Here is what the “Kigali Commitment” says:

“We were delighted to be joined in Kigali by leaders of the Global South Fellowship of Anglican Churches (GSFA) and to host a combined Gafcon-GSFA Primates meeting. Together, these Primates represent the overwhelming majority (estimated at 85%) of Anglicans worldwide.

The leadership of both groups affirmed and celebrated their complementary roles in the Anglican Communion. Gafcon is a movement focused on evangelism and mission, church planting and providing support and a home for faithful Anglicans who are pressured by or alienated from revisionist dioceses and provinces. GSFA, on the other hand, is focused on establishing doctrinally based structures within the Communion. 

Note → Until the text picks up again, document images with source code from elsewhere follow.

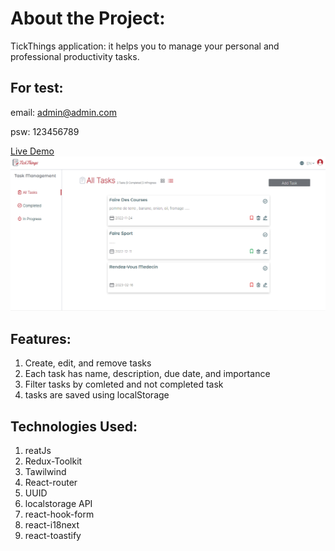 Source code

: # About the Project:
TickThings application: it helps you to manage your personal and professional productivity tasks.

## For test:
 email: admin@admin.com

 psw: 123456789

 [Live Demo](https://todo-list-psi-ten.vercel.app/)
 <img src="./src/media/app.png">

 ## Features:
1. Create, edit, and remove tasks
2. Each task has name, description, due date, and importance
3. Filter tasks by comleted and not completed task
4. tasks are saved using localStorage

 ## Technologies Used:
   
  1. reatJs
  2. Redux-Toolkit
  3. Tawilwind 
  4. React-router
  5. UUID
  6. localstorage API
  7. react-hook-form
  8. react-i18next
  9. react-toastify
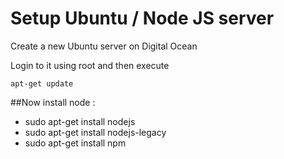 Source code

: # Setup Ubuntu / Node JS server

Create a new Ubuntu server on Digital Ocean

Login to it using root and then execute

`apt-get update`

##Now install node :

* sudo apt-get install nodejs
* sudo apt-get install nodejs-legacy
* sudo apt-get install npm
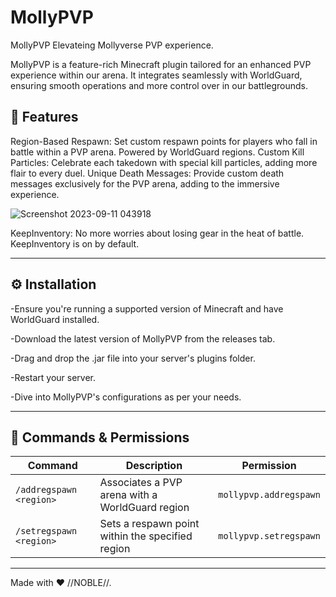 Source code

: # MollyPVP

MollyPVP
Elevateing Mollyverse PVP experience.

MollyPVP is a feature-rich Minecraft plugin tailored for an enhanced PVP experience within our arena. It integrates seamlessly with WorldGuard, ensuring smooth operations and more control over in our battlegrounds.


## 🌟 Features
Region-Based Respawn: Set custom respawn points for players who fall in battle within a PVP arena. Powered by WorldGuard regions.
Custom Kill Particles: Celebrate each takedown with special kill particles, adding more flair to every duel.
Unique Death Messages: Provide custom death messages exclusively for the PVP arena, adding to the immersive experience.

![Screenshot 2023-09-11 043918](https://github.com/Noble-Jacob/MollyPVP/assets/69790720/08efa527-3291-4ec1-9e18-33389332fc49)

KeepInventory: No more worries about losing gear in the heat of battle. KeepInventory is on by default.

---

## ⚙️ Installation
-Ensure you're running a supported version of Minecraft and have WorldGuard installed.

-Download the latest version of MollyPVP from the releases tab.

-Drag and drop the .jar file into your server's plugins folder.

-Restart your server.

-Dive into MollyPVP's configurations as per your needs.

---


## 📖 Commands & Permissions

| Command                   | Description                                         | Permission                 |
|---------------------------|-----------------------------------------------------|----------------------------|
| `/addregspawn <region>`   | Associates a PVP arena with a WorldGuard region     | `mollypvp.addregspawn`     |
| `/setregspawn <region>`   | Sets a respawn point within the specified region    | `mollypvp.setregspawn`     |


---

Made with ❤️ //NOBLE//.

We rejoice in the united commitment of both groups on three fundamentals: the lordship of Jesus Christ; the authority and clarity of the Word of God; and the priority of the church’s mission to the world. We acknowledge their agreement that ‘communion’ between churches and Christians must be based on doctrine (Jerusalem Declaration #13; GSFA Covenant 2.1.6). Anglican identity is defined by this and not by recognition from the See of Canterbury.

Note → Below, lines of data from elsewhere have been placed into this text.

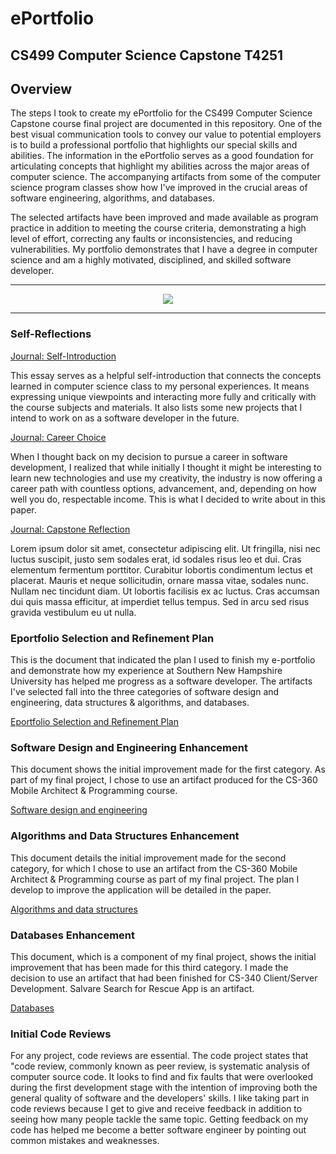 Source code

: # ePortfolio

## CS499 Computer Science Capstone T4251

## Overview

The steps I took to create my ePortfolio for the CS499 Computer Science Capstone course final project are documented in this repository. One of the best visual communication tools to convey our value to potential employers is to build a professional portfolio that highlights our special skills and abilities. The information in the ePortfolio serves as a good foundation for articulating concepts that highlight my abilities across the major areas of computer science. The accompanying artifacts from some of the computer science program classes show how I've improved in the crucial areas of software engineering, algorithms, and databases.

The selected artifacts have been improved and made available as program practice in addition to meeting the course criteria, demonstrating a high level of effort, correcting any faults or inconsistencies, and reducing vulnerabilities. My portfolio demonstrates that I have a degree in computer science and am a highly motivated, disciplined, and skilled software developer.

---

<div style="text-align: center;">
    <a href="https://char06.github.io/ePortfolio/" title="ePortfolio Home Page"><img src="https://img.shields.io/badge/Home-ePortfolio-blue.svg?style=for-the-badge&logo=homeassistant" /></a>
</div>

---

### Self-Reflections

[Journal: Self-Introduction](CS499/Journal-Self-Introduction.pdf "Journal: Self-Introduction")

This essay serves as a helpful self-introduction that connects the concepts learned in computer science class to my personal experiences. It means expressing unique viewpoints and interacting more fully and critically with the course subjects and materials. It also lists some new projects that I intend to work on as a software developer in the future.

[Journal: Career Choice](CS499/Journal-Career-Choice-and-Artifact-Update.pdf "Journal: Career Choice")

When I thought back on my decision to pursue a career in software development, I realized that while initially I thought it might be interesting to learn new technologies and use my creativity, the industry is now offering a career path with countless options, advancement, and, depending on how well you do, respectable income. This is what I decided to write about in this paper.

[Journal: Capstone Reflection](CS499/ADDPaper.pdf "Journal: Capstone Reflection")

Lorem ipsum dolor sit amet, consectetur adipiscing elit. Ut fringilla, nisi nec luctus suscipit, justo sem sodales erat, id sodales risus leo et dui. Cras elementum fermentum porttitor. Curabitur lobortis condimentum lectus et placerat. Mauris et neque sollicitudin, ornare massa vitae, sodales nunc. Nullam nec tincidunt diam. Ut lobortis facilisis ex ac luctus. Cras accumsan dui quis massa efficitur, at imperdiet tellus tempus. Sed in arcu sed risus gravida vestibulum eu ut nulla.

### Eportfolio Selection and Refinement Plan

This is the document that indicated the plan I used to finish my e-portfolio and demonstrate how my experience at Southern New Hampshire University has helped me progress as a software developer. The artifacts I've selected fall into the three categories of software design and engineering, data structures & algorithms, and databases. 

[Eportfolio Selection and Refinement Plan](CS499/ePortfolio-Selection-and-Refinement-Plan.pdf)

### Software Design and Engineering Enhancement

This document shows the initial improvement made for the first category. As part of my final project, I chose to use an artifact produced for the CS-360 Mobile Architect & Programming course.

[Software design and engineering](CS499/Enhancement-One-Software-Design-and-Engineering.pdf)

### Algorithms and Data Structures Enhancement

This document details the initial improvement made for the second category, for which I chose to use an artifact from the CS-360 Mobile Architect & Programming course as part of my final project. The plan I develop to improve the application will be detailed in the paper.

[Algorithms and data structures](CS499/Algorithms-and-Data-Structure.pdf)

### Databases Enhancement

This document, which is a component of my final project, shows the initial improvement that has been made for this third category. I made the decision to use an artifact that had been finished for CS-340 Client/Server Development.
Salvare Search for Rescue App is an artifact.

[Databases](CS499/databases.pdf)

### Initial Code Reviews

For any project, code reviews are essential. The code project states that "code review, commonly known as peer review, is systematic analysis of computer source code. It looks to find and fix faults that were overlooked during the first development stage with the intention of improving both the general quality of software and the developers' skills. I like taking part in code reviews because I get to give and receive feedback in addition to seeing how many people tackle the same topic. Getting feedback on my code has helped me become a better software engineer by pointing out common mistakes and weaknesses.
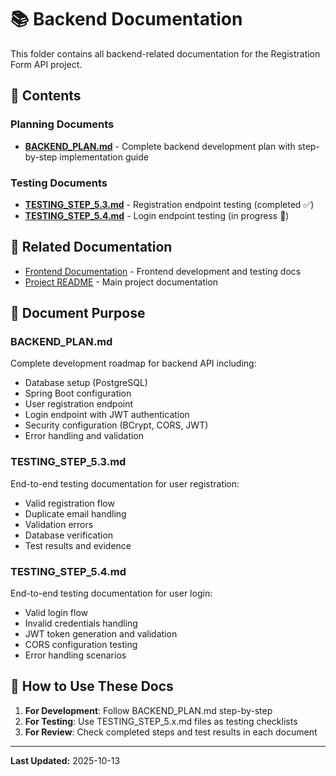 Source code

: # 📚 Backend Documentation

This folder contains all backend-related documentation for the Registration Form API project.

## 📁 Contents

### Planning Documents
- **[BACKEND_PLAN.md](BACKEND_PLAN.md)** - Complete backend development plan with step-by-step implementation guide

### Testing Documents
- **[TESTING_STEP_5.3.md](TESTING_STEP_5.3.md)** - Registration endpoint testing (completed ✅)
- **[TESTING_STEP_5.4.md](TESTING_STEP_5.4.md)** - Login endpoint testing (in progress 🔄)

## 🔗 Related Documentation
- [Frontend Documentation](../../frontend/docs/) - Frontend development and testing docs
- [Project README](../../README.md) - Main project documentation

## 📝 Document Purpose

### BACKEND_PLAN.md
Complete development roadmap for backend API including:
- Database setup (PostgreSQL)
- Spring Boot configuration
- User registration endpoint
- Login endpoint with JWT authentication
- Security configuration (BCrypt, CORS, JWT)
- Error handling and validation

### TESTING_STEP_5.3.md
End-to-end testing documentation for user registration:
- Valid registration flow
- Duplicate email handling
- Validation errors
- Database verification
- Test results and evidence

### TESTING_STEP_5.4.md
End-to-end testing documentation for user login:
- Valid login flow
- Invalid credentials handling
- JWT token generation and validation
- CORS configuration testing
- Error handling scenarios

## 🎯 How to Use These Docs

1. **For Development**: Follow BACKEND_PLAN.md step-by-step
2. **For Testing**: Use TESTING_STEP_5.x.md files as testing checklists
3. **For Review**: Check completed steps and test results in each document

---

**Last Updated:** 2025-10-13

Both GSFA and Gafcon Primates share the view that, due to the departures from orthodoxy articulated above, they can no longer recognise the Archbishop of Canterbury as an Instrument of Communion, the ‘first among equals’ of the Primates. The Church of England has chosen to impair her relationship with the orthodox provinces in the Communion. 

We welcome the GSFA’s Ash Wednesday Statement of 20 February 2023, calling for a resetting and reordering of the Communion. We applaud the invitation of the GSFA Primates to collaborate with Gafcon and other orthodox Anglican groupings to work out the shape and nature of our common life together and how we are to maintain the priority of proclaiming the gospel and making disciples of all nations.

Resetting the Communion is an urgent matter.  It needs an adequate and robust foundation that addresses the legal and constitutional complexities in various Provinces. The goal is that orthodox Anglicans worldwide will have a clear identity, a global ‘spiritual home’ of which they can be proud, and a strong leadership structure that gives them stability and direction as Global Anglicans. We therefore commit to pray that God will guide this process of resetting, and that Gafcon and GSFA will keep in step with the Spirit.”


So there it is. Gafcon and GSFA are no longer in communion with the Archbishop of Canterbury and therefore the Church of England.

The intemperate, angry and devious letter from the GAFCON/ GSFA meeting seems to seal the deal. A  number of churches formerly in the Anglican Communion are not playing nicely any more. They have formally stated that “they can no longer recognise the Archbishop of Canterbury as an Instrument of Communion, the ‘first among equals’ of the Primates.”  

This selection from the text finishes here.